Apple patches zero-day bugs exploited against iOS Users
Apple has rolled out the latest security update that fixes critical zero-day vulnerabilities actively exploited in iOS.
Not long ago, iPhone users started getting alerts to update their devices. It seemed routine, but behind that update were two serious security flaws that had already been exploited in real-world attacks. These weren’t ordinary bugs. They were zero-days, meaning attackers found and used them before Apple even knew they existed.
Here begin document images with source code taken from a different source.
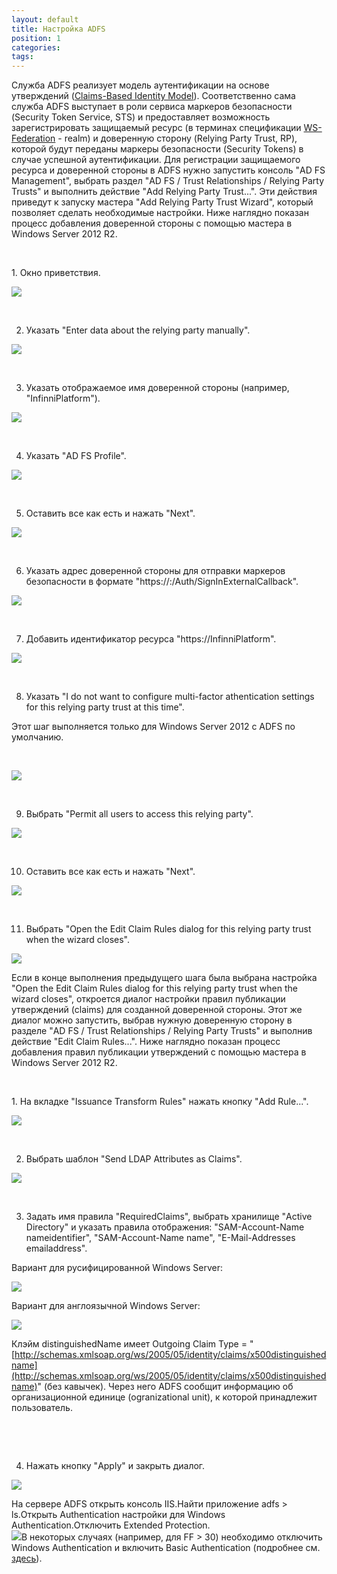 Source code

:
 ```yaml
---
layout: default
title: Настройка ADFS
position: 1
categories: 
tags: 
---
```


Служба ADFS реализует модель аутентификации на основе утверждений ([Claims-Based Identity Model](http://msdn.microsoft.com/en-us/library/ee517291.aspx)). Соответственно сама служба ADFS выступает в роли сервиса маркеров безопасности (Security Token Service, STS) и предоставляет возможность зарегистрировать защищаемый ресурс (в терминах спецификации [WS-Federation](http://msdn.microsoft.com/en-us/library/bb498017.aspx) - realm) и доверенную сторону (Relying Party Trust, RP), которой будут переданы маркеры безопасности (Security Tokens) в случае успешной аутентификации. Для регистрации защищаемого ресурса и доверенной стороны в ADFS нужно запустить консоль "AD FS Management", выбрать раздел "AD FS / Trust Relationships / Relying Party Trusts" и выполнить действие "Add Relying Party Trust...". Эти действия приведут к запуску мастера "Add Relying Party Trust Wizard", который позволяет сделать необходимые настройки. Ниже наглядно показан процесс добавления доверенной стороны с помощью мастера в Windows Server 2012 R2.

 

1. Окно приветствия.

![](AddRelyingPartyTrust_01.png)

 

2. Указать "Enter data about the relying party manually".

![](AddRelyingPartyTrust_02.png)

 

3. Указать отображаемое имя доверенной стороны (например, "InfinniPlatform").

![](AddRelyingPartyTrust_03.png)

 

4. Указать "AD FS Profile".

![](AddRelyingPartyTrust_04.png)

 

5. Оставить все как есть и нажать "Next".

![](AddRelyingPartyTrust_05.png)

 

6. Указать адрес доверенной стороны для отправки маркеров безопасности в формате "https://<InfinniPlatform Server>:<Port>/Auth/SignInExternalCallback".

![](AddRelyingPartyTrust_06.png)

 

7. Добавить идентификатор ресурса "https://InfinniPlatform".

![](AddRelyingPartyTrust_07.png)

 

8. Указать "I do not want to configure multi-factor athentication settings for this relying party trust at this time".

Этот шаг выполняется только для Windows Server 2012 с ADFS по умолчанию.

 

![](AddRelyingPartyTrust_08.png)

 

9. Выбрать "Permit all users to access this relying party".

![](AddRelyingPartyTrust_09.png)

 

10. Оставить все как есть и нажать "Next".

![](AddRelyingPartyTrust_10.png)

 

11. Выбрать "Open the Edit Claim Rules dialog for this relying party trust when the wizard closes".

![](AddRelyingPartyTrust_11.png)

Если в конце выполнения предыдущего шага была выбрана настройка "Open the Edit Claim Rules dialog for this relying party trust when the wizard closes", откроется диалог настройки правил публикации утверждений (claims) для созданной доверенной стороны. Этот же диалог можно запустить, выбрав нужную доверенную сторону в разделе "AD FS / Trust Relationships / Relying Party Trusts" и выполнив действие "Edit Claim Rules...". Ниже наглядно показан процесс добавления правил публикации утверждений с помощью мастера в Windows Server 2012 R2.

 

1. На вкладке "Issuance Transform Rules" нажать кнопку "Add Rule...".

![](EditClaimRules_01.png)

 

2. Выбрать шаблон "Send LDAP Attributes as Claims".

![](EditClaimRules_02.png)

 

3. Задать имя правила "RequiredClaims", выбрать хранилище "Active Directory" и указать правила отображения: "SAM-Account-Name  nameidentifier", "SAM-Account-Name  name", "E-Mail-Addresses  emailaddress".

Вариант для русифицированной Windows Server:

![](EditClaimRules_03.png)

Вариант для англоязычной Windows Server:

![](image2014-12-13-12123.png)

Клэйм distinguishedName имеет Outgoing Claim Type = "[http://schemas.xmlsoap.org/ws/2005/05/identity/claims/x500distinguishedname](http://schemas.xmlsoap.org/ws/2005/05/identity/claims/x500distinguishedname)" (без кавычек). Через него ADFS сообщит информацию об организационной единице (ogranizational unit), к которой принадлежит пользователь.

 

 

4. Нажать кнопку "Apply" и закрыть диалог.

![](EditClaimRules_04.png)

На сервере ADFS открыть консоль IIS.Найти приложение adfs > ls.Открыть Authentication настройки для Windows Authentication.Отключить Extended Protection.  
![](image2014-12-13-11574.png)В некоторых случаях (например, для FF > 30) необходимо отключить Windows Authentication и включить Basic Authentication (подробнее см. [здесь](http://stackoverflow.com/questions/24245357/unable-to-log-in-to-adfs-using-firefox-30-0)).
One flaw was buried in Apple’s Core Audio system (CVE-2025-31200), the tech that handles sound on devices like iPhones, Macs, and Apple TVs. Hackers could trigger it just by getting a device to play a specially crafted audio file—no tapping or downloading needed. The other flaw (CVE-2025-31201) allowed attackers to sidestep pointer authentication, a key security measure that protects memory from being tampered with.
Apple quietly rolled out fixes this week across its devices: iOS 18.4.1 for iPhones, macOS Sequoia 15.4.1 for Macs, and updates for Apple TV and Vision Pro. The company didn’t say much about who was targeted or how widespread the attacks were. But the fact that one of the bugs was flagged by Google’s Threat Analysis Group, which investigates government-backed hacking campaigns, points to something bigger, possibly highly targeted surveillance or espionage.
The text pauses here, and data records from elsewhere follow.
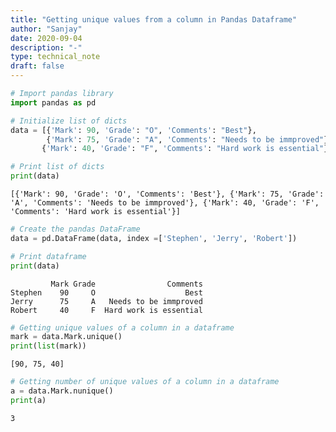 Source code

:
 ```yaml
---
title: "Getting unique values from a column in Pandas Dataframe"
author: "Sanjay"
date: 2020-09-04
description: "-"
type: technical_note
draft: false
---
```


```python
# Import pandas library  
import pandas as pd
```


```python
# Initialize list of dicts 
data = [{'Mark': 90, 'Grade': "O", 'Comments': "Best"}, 
        {'Mark': 75, 'Grade': "A", 'Comments': "Needs to be immproved"},
       {'Mark': 40, 'Grade': "F", 'Comments': "Hard work is essential"}]  
```


```python
# Print list of dicts 
print(data)
```

    [{'Mark': 90, 'Grade': 'O', 'Comments': 'Best'}, {'Mark': 75, 'Grade': 'A', 'Comments': 'Needs to be immproved'}, {'Mark': 40, 'Grade': 'F', 'Comments': 'Hard work is essential'}]



```python
# Create the pandas DataFrame 
data = pd.DataFrame(data, index =['Stephen', 'Jerry', 'Robert']) 
```


```python
# Print dataframe  
print(data) 
```

             Mark Grade                Comments
    Stephen    90     O                    Best
    Jerry      75     A   Needs to be immproved
    Robert     40     F  Hard work is essential



```python
# Getting unique values of a column in a dataframe
mark = data.Mark.unique()
print(list(mark))
```

    [90, 75, 40]



```python
# Getting number of unique values of a column in a dataframe
a = data.Mark.nunique()
print(a)
```

    3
This isn’t the first time Apple has dealt with such a threat. In January 2025, Apple patched a similar zero-day vulnerability in its CoreMedia framework, also under active exploitation.
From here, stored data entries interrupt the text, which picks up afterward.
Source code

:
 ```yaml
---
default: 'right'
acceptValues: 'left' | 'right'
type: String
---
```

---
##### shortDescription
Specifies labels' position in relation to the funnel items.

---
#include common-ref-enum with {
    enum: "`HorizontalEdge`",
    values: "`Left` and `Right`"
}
On the other end of the lake, Google also recently fixed 62 security issues in Android, two of which were being used by attackers in the wild.
This event points to a pattern that zero-day attacks are no longer rare or limited to high-profile systems. Every day devices, phones, laptops, and even headsets are being tested for weaknesses by increasingly sophisticated threats.
For now, the fixes are out. But the bigger question lingers: how many more vulnerabilities are being used before anyone even knows they exist?